元少年隊・錦織一清もジャニー喜多川を批判…それなのにNHK会長“欲望”優先の浅はかさ
創業者の姪・藤島ジュリー景子が関連会社からも退いたというが、新会社の株主構成は公表していない。彼女が株を持ち続けていれば利益を得られるから、「表札が変わっただけで、実態は何も変わっていない」(青山学院大・八田進二名誉教授=朝日新聞)のではないのか。とにかく、旧ジャニーズ事務所と同じで、「SMILE-UP.」には隠し事が多すぎる。
それでもNHKが旧ジャニタレの起用再開を明言したのは、紅白歌合戦の出場者を決めるギリギリの時期だったからだろう。
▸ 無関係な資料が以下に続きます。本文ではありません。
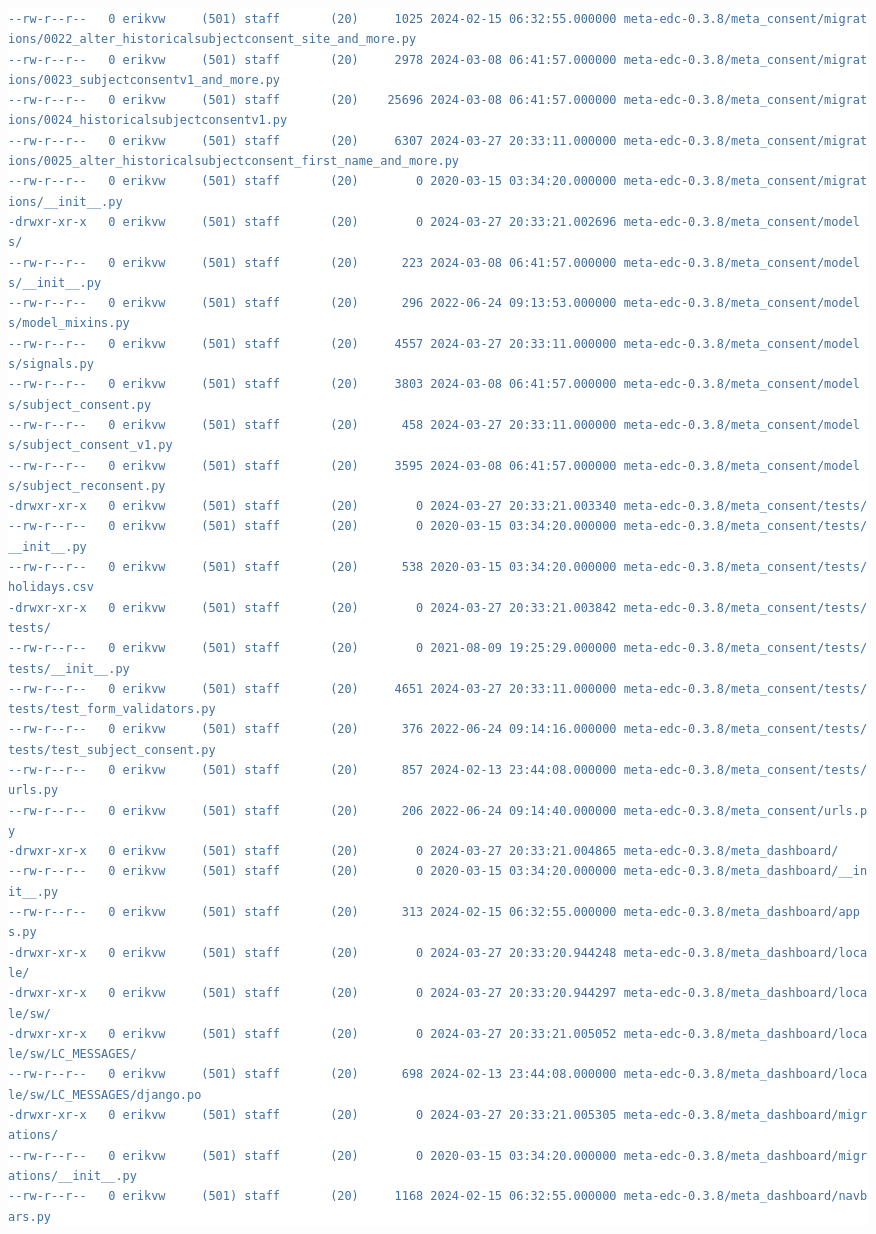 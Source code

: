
```diff
--rw-r--r--   0 erikvw     (501) staff       (20)     1025 2024-02-15 06:32:55.000000 meta-edc-0.3.8/meta_consent/migrations/0022_alter_historicalsubjectconsent_site_and_more.py
--rw-r--r--   0 erikvw     (501) staff       (20)     2978 2024-03-08 06:41:57.000000 meta-edc-0.3.8/meta_consent/migrations/0023_subjectconsentv1_and_more.py
--rw-r--r--   0 erikvw     (501) staff       (20)    25696 2024-03-08 06:41:57.000000 meta-edc-0.3.8/meta_consent/migrations/0024_historicalsubjectconsentv1.py
--rw-r--r--   0 erikvw     (501) staff       (20)     6307 2024-03-27 20:33:11.000000 meta-edc-0.3.8/meta_consent/migrations/0025_alter_historicalsubjectconsent_first_name_and_more.py
--rw-r--r--   0 erikvw     (501) staff       (20)        0 2020-03-15 03:34:20.000000 meta-edc-0.3.8/meta_consent/migrations/__init__.py
-drwxr-xr-x   0 erikvw     (501) staff       (20)        0 2024-03-27 20:33:21.002696 meta-edc-0.3.8/meta_consent/models/
--rw-r--r--   0 erikvw     (501) staff       (20)      223 2024-03-08 06:41:57.000000 meta-edc-0.3.8/meta_consent/models/__init__.py
--rw-r--r--   0 erikvw     (501) staff       (20)      296 2022-06-24 09:13:53.000000 meta-edc-0.3.8/meta_consent/models/model_mixins.py
--rw-r--r--   0 erikvw     (501) staff       (20)     4557 2024-03-27 20:33:11.000000 meta-edc-0.3.8/meta_consent/models/signals.py
--rw-r--r--   0 erikvw     (501) staff       (20)     3803 2024-03-08 06:41:57.000000 meta-edc-0.3.8/meta_consent/models/subject_consent.py
--rw-r--r--   0 erikvw     (501) staff       (20)      458 2024-03-27 20:33:11.000000 meta-edc-0.3.8/meta_consent/models/subject_consent_v1.py
--rw-r--r--   0 erikvw     (501) staff       (20)     3595 2024-03-08 06:41:57.000000 meta-edc-0.3.8/meta_consent/models/subject_reconsent.py
-drwxr-xr-x   0 erikvw     (501) staff       (20)        0 2024-03-27 20:33:21.003340 meta-edc-0.3.8/meta_consent/tests/
--rw-r--r--   0 erikvw     (501) staff       (20)        0 2020-03-15 03:34:20.000000 meta-edc-0.3.8/meta_consent/tests/__init__.py
--rw-r--r--   0 erikvw     (501) staff       (20)      538 2020-03-15 03:34:20.000000 meta-edc-0.3.8/meta_consent/tests/holidays.csv
-drwxr-xr-x   0 erikvw     (501) staff       (20)        0 2024-03-27 20:33:21.003842 meta-edc-0.3.8/meta_consent/tests/tests/
--rw-r--r--   0 erikvw     (501) staff       (20)        0 2021-08-09 19:25:29.000000 meta-edc-0.3.8/meta_consent/tests/tests/__init__.py
--rw-r--r--   0 erikvw     (501) staff       (20)     4651 2024-03-27 20:33:11.000000 meta-edc-0.3.8/meta_consent/tests/tests/test_form_validators.py
--rw-r--r--   0 erikvw     (501) staff       (20)      376 2022-06-24 09:14:16.000000 meta-edc-0.3.8/meta_consent/tests/tests/test_subject_consent.py
--rw-r--r--   0 erikvw     (501) staff       (20)      857 2024-02-13 23:44:08.000000 meta-edc-0.3.8/meta_consent/tests/urls.py
--rw-r--r--   0 erikvw     (501) staff       (20)      206 2022-06-24 09:14:40.000000 meta-edc-0.3.8/meta_consent/urls.py
-drwxr-xr-x   0 erikvw     (501) staff       (20)        0 2024-03-27 20:33:21.004865 meta-edc-0.3.8/meta_dashboard/
--rw-r--r--   0 erikvw     (501) staff       (20)        0 2020-03-15 03:34:20.000000 meta-edc-0.3.8/meta_dashboard/__init__.py
--rw-r--r--   0 erikvw     (501) staff       (20)      313 2024-02-15 06:32:55.000000 meta-edc-0.3.8/meta_dashboard/apps.py
-drwxr-xr-x   0 erikvw     (501) staff       (20)        0 2024-03-27 20:33:20.944248 meta-edc-0.3.8/meta_dashboard/locale/
-drwxr-xr-x   0 erikvw     (501) staff       (20)        0 2024-03-27 20:33:20.944297 meta-edc-0.3.8/meta_dashboard/locale/sw/
-drwxr-xr-x   0 erikvw     (501) staff       (20)        0 2024-03-27 20:33:21.005052 meta-edc-0.3.8/meta_dashboard/locale/sw/LC_MESSAGES/
--rw-r--r--   0 erikvw     (501) staff       (20)      698 2024-02-13 23:44:08.000000 meta-edc-0.3.8/meta_dashboard/locale/sw/LC_MESSAGES/django.po
-drwxr-xr-x   0 erikvw     (501) staff       (20)        0 2024-03-27 20:33:21.005305 meta-edc-0.3.8/meta_dashboard/migrations/
--rw-r--r--   0 erikvw     (501) staff       (20)        0 2020-03-15 03:34:20.000000 meta-edc-0.3.8/meta_dashboard/migrations/__init__.py
--rw-r--r--   0 erikvw     (501) staff       (20)     1168 2024-02-15 06:32:55.000000 meta-edc-0.3.8/meta_dashboard/navbars.py
```
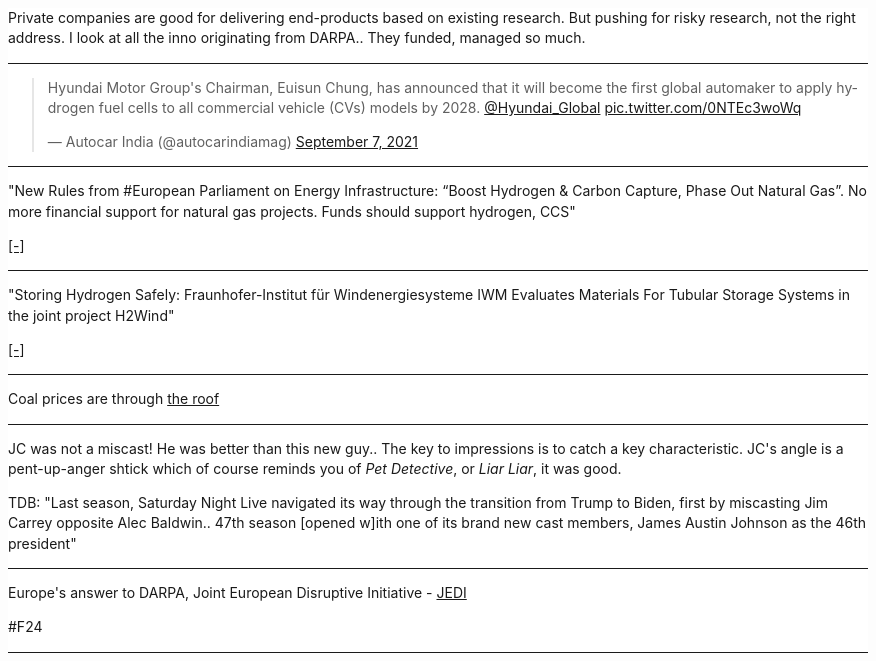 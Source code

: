 
Private companies are good for delivering end-products based on
existing research. But pushing for risky research, not the right
address. I look at all the inno originating from DARPA.. They funded,
managed so much.

---

<blockquote class="twitter-tweet"><p lang="en" dir="ltr">Hyundai Motor Group&#39;s Chairman, Euisun Chung, has announced that it will become the first global automaker to apply hydrogen fuel cells to all commercial vehicle (CVs) models by 2028. <a href="https://twitter.com/Hyundai_Global?ref_src=twsrc%5Etfw">@Hyundai_Global</a> <a href="https://t.co/0NTEc3woWq">pic.twitter.com/0NTEc3woWq</a></p>&mdash; Autocar India (@autocarindiamag) <a href="https://twitter.com/autocarindiamag/status/1435127959916924934?ref_src=twsrc%5Etfw">September 7, 2021</a></blockquote> <script async src="https://platform.twitter.com/widgets.js" charset="utf-8"></script>

---

"New Rules from #European Parliament on Energy Infrastructure: “Boost
Hydrogen & Carbon Capture, Phase Out Natural Gas”. No more financial
support for natural gas projects. Funds should support hydrogen,
CCS"

[[-]](https://bit.ly/3upBRH5)

---

"Storing Hydrogen Safely: Fraunhofer-Institut für Windenergiesysteme
IWM Evaluates Materials For Tubular Storage Systems in the joint
project H2Wind"

[[-]](https://bit.ly/2Yp71Tb)

---

Coal prices are through [the roof](../../2021/01/stats.html#coal)

---

JC was not a miscast! He was better than this new guy.. The key to
impressions is to catch a key characteristic. JC's angle is a
pent-up-anger shtick which of course reminds you of *Pet Detective*,
or *Liar Liar*, it was good.

TDB: "Last season, Saturday Night Live navigated its way through the
transition from Trump to Biden, first by miscasting Jim Carrey
opposite Alec Baldwin.. 47th season [opened w]ith one of its brand new
cast members, James Austin Johnson as the 46th president"

---

Europe's answer to DARPA, Joint European Disruptive Initiative -
[JEDI](https://www.jedi.foundation/)

\#F24

---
過去最低だった昨年の雪辱を果たしたいというNHK上層部の浅はかな“欲望”が、事実を正しく見る目を狂わせたのである。
ジャニー喜多川の犯罪のすべてを洗い出し、さらなる被害者を救済し、ジャニーに媚びを売ってアイドルにのし上がった連中に真実を語らせるまで、この男が犯した罪を忘れてはいけない。
■Nスペを見習え!
しかし、上層部とは考えを異にし、現場で骨太のドキュメンタリーを地道につくっている人間たちもいる。10月20日の夜に放送されたNHKスペシャル「ジャニー喜多川 “アイドル帝国”の実像」がそれである。メディアも帝国づくりに加担したと鋭く迫っていた。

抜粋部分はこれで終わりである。